AJNR Am J Neuroradiol. 2008 Aug;29(7):1288-95. doi: 10.3174/ajnr.A1073. Epub 2008 Apr 10.
Conventional CT angiography (CTA) is acquired during only a short interval in the arterial phase, which limits its ability to evaluate the cerebral circulation. Our aim was to compare the image quality and radiation dose of conventional single-phase CTA (SP-CTA) with a multiphase CTA (MP-CTA) algorithm reconstructed from a perfusion CT (PCT) dataset.

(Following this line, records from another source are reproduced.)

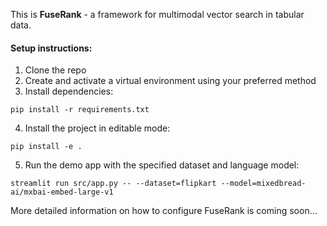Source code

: This is **FuseRank** - a framework for multimodal vector search in tabular data.

#### Setup instructions:

1. Clone the repo 
2. Create and activate a virtual environment using your preferred method
3. Install dependencies:

``pip install -r requirements.txt``

4. Install the project in editable mode: 

``pip install -e .``

5. Run the demo app with the specified dataset and language model: 

``streamlit run src/app.py -- --dataset=flipkart --model=mixedbread-ai/mxbai-embed-large-v1``

More detailed information on how to configure FuseRank is coming soon...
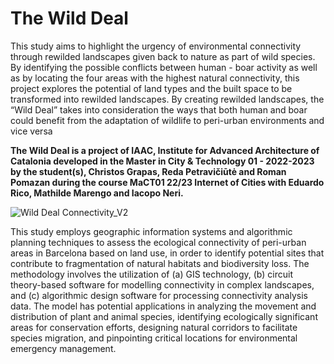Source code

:# The Wild Deal 
This study aims to highlight the  urgency of environmental connectivity  through rewilded landscapes given  back to nature as part of wild species.
By identifying the possible conflicts between human - boar activity as well as by locating the four areas with the highest natural connectivity, this project explores the potential of land types and the built space to be transformed into rewilded landscapes. By creating rewilded landscapes, the “Wild Deal” takes into consideration the ways that both human and boar could benefit from the adaptation of wildlife to peri-urban environments and vice versa

**The Wild Deal is a project of IAAC, Institute for Advanced Architecture of Catalonia developed in the Master in City & Technology 01 - 2022-2023 by the student(s), Christos Grapas,  Reda Petravičiūtė and Roman Pomazan during the course MaCT01 22/23 Internet of Cities with Eduardo Rico, Mathilde Marengo and Iacopo Neri.**

![Wild Deal Connectivity_V2](https://user-images.githubusercontent.com/128100178/225777092-a9386c8d-fc53-4f19-a0f2-66c183d456f4.png)

This study employs geographic information systems and algorithmic planning techniques to assess the ecological connectivity of peri-urban areas in Barcelona based on land use, in order to identify potential sites that contribute to fragmentation of natural habitats and biodiversity loss. The methodology involves the utilization of (a) GIS technology, (b) circuit theory-based software for modelling connectivity in complex landscapes, and (c) algorithmic design software for processing connectivity analysis data. The model has potential applications in analyzing the movement and distribution of plant and animal species, identifying ecologically significant areas for conservation efforts, designing natural corridors to facilitate species migration, and pinpointing critical locations for environmental emergency management.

Fifty consecutive patients undergoing head CTA and PCT in 1 examination were enrolled. The PCT dataset was obtained with 40.0-mm-detector coverage, 5.0-mm axial thickness, 80 kilovolt peak (kVp), 180 mA, and 30 mL of contrast medium. MP-CTA was reconstructed from the same PCT dataset with an axial thickness of 0.625 mm by using a new axial reconstruction algorithm. A conventional SP-CTA dataset was obtained with 0.625-mm axial thickness, 120 kVp, 350 mA, and 60 mL of contrast medium. We compared image quality, vascular enhancement, and radiation dose.

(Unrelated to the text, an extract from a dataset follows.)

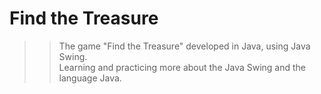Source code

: # Find the Treasure

>> The game "Find the Treasure" developed in Java, using Java Swing.<br>
>> Learning and practicing more about the Java Swing and the language Java.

SP-CTA and MP-CTA of 50 patients (male/female ratio, 31/19; mean age, 59.25 years) were analyzed. MP-CTA was significantly better than SP-CTA in vascular enhancement (P = .002), in the absence of venous contamination (P = .006), and was significantly higher in image noise (P < .001). MP-CTA used less contrast medium than SP-CTA and could demonstrate hemodynamic information. The effective dose of MP-CTA was 5.73 mSv, which was equal to that in conventional PCT, and it was 3.57 mSv in SP-CTA.

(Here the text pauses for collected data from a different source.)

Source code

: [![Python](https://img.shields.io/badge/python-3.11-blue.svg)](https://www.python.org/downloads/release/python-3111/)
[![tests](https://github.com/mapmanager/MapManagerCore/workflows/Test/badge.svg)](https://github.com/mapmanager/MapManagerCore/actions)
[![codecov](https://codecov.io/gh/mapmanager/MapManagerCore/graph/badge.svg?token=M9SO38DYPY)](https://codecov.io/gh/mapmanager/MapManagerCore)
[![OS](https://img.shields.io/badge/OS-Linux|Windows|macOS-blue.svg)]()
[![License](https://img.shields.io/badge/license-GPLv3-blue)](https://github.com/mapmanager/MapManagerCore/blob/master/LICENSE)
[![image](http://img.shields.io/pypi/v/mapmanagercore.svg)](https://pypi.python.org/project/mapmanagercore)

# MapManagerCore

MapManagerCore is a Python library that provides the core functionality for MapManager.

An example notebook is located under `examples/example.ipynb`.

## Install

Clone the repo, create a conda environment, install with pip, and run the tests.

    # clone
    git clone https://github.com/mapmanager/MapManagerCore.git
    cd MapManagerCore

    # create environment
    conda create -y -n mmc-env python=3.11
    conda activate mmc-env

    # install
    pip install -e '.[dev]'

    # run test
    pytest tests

It is feasible that MP-CTA may provide both CTA and PCT results. Compared with SP-CTA, MP-CTA provides comparable image quality, better vascular enhancement, hemodynamic information, and more noise with less detail visibility with a lower tube voltage. The radiation dose of MP-CTA is higher than that of SP-CTA, but the dose can be reduced by altering the sampling interval.
传统CT血管造影(CTA)仅在动脉期的短时间间隔内采集,这限制了其评估脑循环的能力。我们的目的是比较传统单相CTA(SP-CTA)与从灌注CT(PCT)数据集重建的多相CTA(MP-CTA)算法的图像质量和辐射剂量。
纳入50例在一次检查中同时接受头部CTA和PCT的连续患者。PCT数据集采用40.0毫米探测器覆盖范围、5.0毫米轴向层厚、80千伏峰值(kVp)、180毫安和30毫升造影剂获得。通过使用新的轴向重建算法,从相同的PCT数据集中重建轴向层厚为0.625毫米的MP-CTA。采用0.625毫米轴向层厚、120 kVp、350毫安和60毫升造影剂获得传统SP-CTA数据集。我们比较了图像质量、血管强化和辐射剂量。
分析了50例患者(男/女比例为31/19;平均年龄59.25岁)的SP-CTA和MP-CTA。MP-CTA在血管强化方面显著优于SP-CTA(P = 0.002),在无静脉污染方面(P = 0.006),且图像噪声显著更高(P < 0.001)。MP-CTA比SP-CTA使用的造影剂更少,并且能够显示血流动力学信息。MP-CTA的有效剂量为5.73毫希沃特,与传统PCT相等,而SP-CTA为3.57毫希沃特。
MP-CTA可能同时提供CTA和PCT结果是可行的。与SP-CTA相比,MP-CTA提供了相当的图像质量、更好的血管强化、血流动力学信息以及更多噪声,细节可见度较低,管电压较低。MP-CTA的辐射剂量高于SP-CTA,但可以通过改变采样间隔来降低剂量。